### Assignment
The listing below holds a line with "- ⚡ Vite — bundler ultrarrápido e leve" and a later line with "## ✨ Funcionalidades". Write out those two lines and every line between them, exactly, and nothing else.

### Data provided

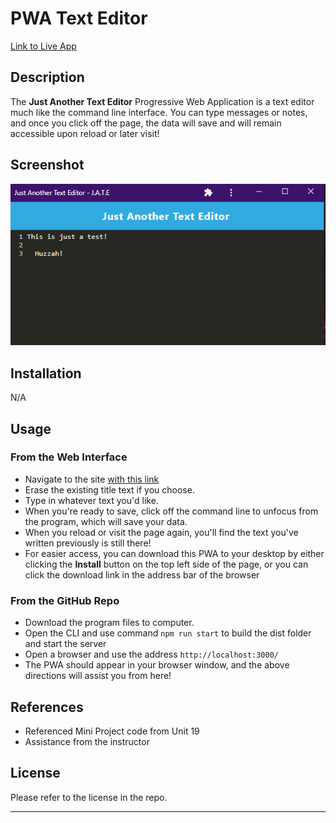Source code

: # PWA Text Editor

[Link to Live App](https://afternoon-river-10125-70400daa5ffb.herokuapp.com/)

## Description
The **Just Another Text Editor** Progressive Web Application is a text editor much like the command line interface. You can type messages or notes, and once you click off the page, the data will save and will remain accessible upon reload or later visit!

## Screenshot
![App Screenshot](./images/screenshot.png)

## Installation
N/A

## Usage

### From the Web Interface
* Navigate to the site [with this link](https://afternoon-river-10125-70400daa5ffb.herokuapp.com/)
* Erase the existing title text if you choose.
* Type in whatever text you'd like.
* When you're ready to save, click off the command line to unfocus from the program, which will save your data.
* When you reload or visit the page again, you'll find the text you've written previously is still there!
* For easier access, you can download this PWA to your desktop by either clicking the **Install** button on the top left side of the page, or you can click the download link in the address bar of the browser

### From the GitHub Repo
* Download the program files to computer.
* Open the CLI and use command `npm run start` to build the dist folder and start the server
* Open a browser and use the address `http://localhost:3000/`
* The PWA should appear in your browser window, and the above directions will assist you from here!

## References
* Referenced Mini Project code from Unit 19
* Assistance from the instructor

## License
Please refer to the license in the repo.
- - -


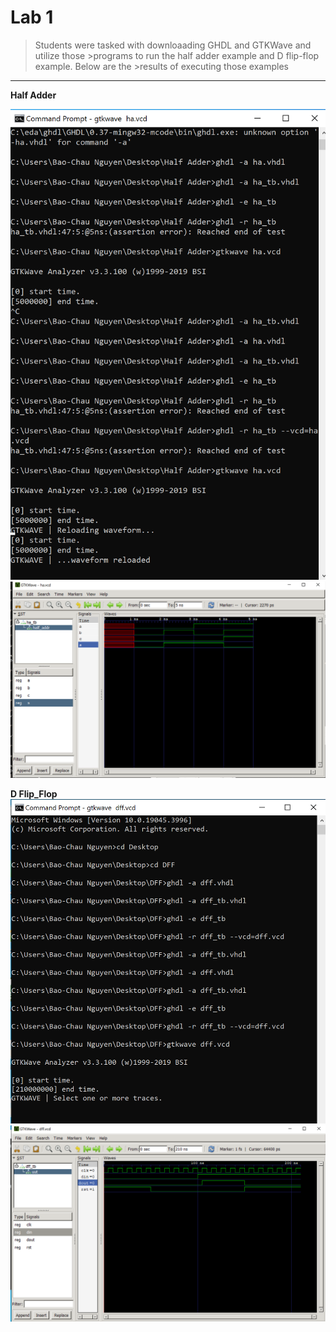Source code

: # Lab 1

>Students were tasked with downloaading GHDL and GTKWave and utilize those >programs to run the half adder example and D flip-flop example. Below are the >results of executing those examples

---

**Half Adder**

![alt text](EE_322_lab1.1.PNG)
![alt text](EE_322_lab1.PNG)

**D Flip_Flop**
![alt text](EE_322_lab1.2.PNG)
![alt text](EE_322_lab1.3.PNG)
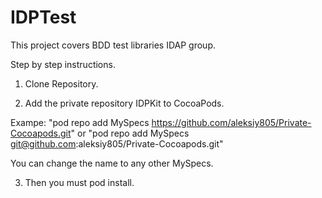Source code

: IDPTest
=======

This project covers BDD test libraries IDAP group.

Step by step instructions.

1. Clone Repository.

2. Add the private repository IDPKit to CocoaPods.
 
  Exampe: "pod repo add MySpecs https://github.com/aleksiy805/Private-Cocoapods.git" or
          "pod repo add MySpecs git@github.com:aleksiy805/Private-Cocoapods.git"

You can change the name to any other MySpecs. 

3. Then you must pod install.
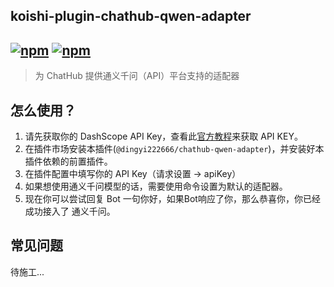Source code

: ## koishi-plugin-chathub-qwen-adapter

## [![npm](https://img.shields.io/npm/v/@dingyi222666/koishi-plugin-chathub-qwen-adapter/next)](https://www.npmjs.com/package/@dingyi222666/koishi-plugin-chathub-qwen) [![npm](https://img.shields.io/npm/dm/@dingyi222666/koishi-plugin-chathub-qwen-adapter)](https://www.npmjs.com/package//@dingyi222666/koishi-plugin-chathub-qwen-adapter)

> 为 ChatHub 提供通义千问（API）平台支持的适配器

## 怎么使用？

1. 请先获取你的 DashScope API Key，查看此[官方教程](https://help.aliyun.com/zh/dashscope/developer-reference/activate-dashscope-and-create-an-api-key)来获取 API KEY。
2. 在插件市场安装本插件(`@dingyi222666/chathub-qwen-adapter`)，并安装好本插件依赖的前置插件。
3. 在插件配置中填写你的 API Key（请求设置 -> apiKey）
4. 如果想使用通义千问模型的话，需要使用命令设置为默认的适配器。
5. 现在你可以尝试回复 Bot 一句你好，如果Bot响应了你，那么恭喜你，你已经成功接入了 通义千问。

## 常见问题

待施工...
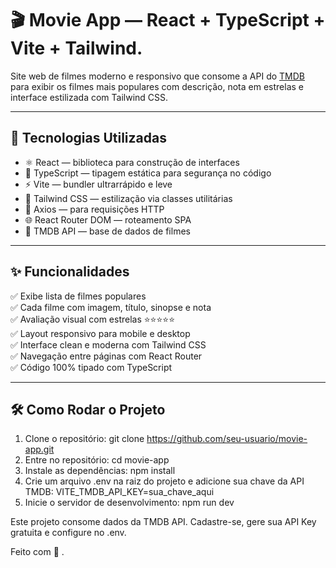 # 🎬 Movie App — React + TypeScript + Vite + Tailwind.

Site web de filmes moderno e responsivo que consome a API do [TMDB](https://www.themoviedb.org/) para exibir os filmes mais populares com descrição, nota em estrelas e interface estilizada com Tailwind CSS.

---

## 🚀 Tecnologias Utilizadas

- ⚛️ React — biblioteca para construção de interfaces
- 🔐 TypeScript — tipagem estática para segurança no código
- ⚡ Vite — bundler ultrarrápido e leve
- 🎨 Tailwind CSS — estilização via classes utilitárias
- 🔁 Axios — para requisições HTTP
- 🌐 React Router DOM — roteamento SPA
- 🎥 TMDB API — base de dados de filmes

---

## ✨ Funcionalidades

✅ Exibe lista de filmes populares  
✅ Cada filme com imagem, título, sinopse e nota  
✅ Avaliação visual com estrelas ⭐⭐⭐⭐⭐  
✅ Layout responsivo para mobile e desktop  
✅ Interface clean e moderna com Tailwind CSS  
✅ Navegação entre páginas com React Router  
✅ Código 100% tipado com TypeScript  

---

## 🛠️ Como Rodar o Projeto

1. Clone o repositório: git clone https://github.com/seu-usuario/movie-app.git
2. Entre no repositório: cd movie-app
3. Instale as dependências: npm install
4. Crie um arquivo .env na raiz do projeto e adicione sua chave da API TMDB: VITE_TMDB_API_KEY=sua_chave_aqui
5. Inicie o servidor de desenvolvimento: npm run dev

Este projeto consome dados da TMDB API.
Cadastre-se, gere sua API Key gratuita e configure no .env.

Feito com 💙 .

### Exercise response
- ⚡ Vite — bundler ultrarrápido e leve
- 🎨 Tailwind CSS — estilização via classes utilitárias
- 🔁 Axios — para requisições HTTP
- 🌐 React Router DOM — roteamento SPA
- 🎥 TMDB API — base de dados de filmes

---

## ✨ Funcionalidades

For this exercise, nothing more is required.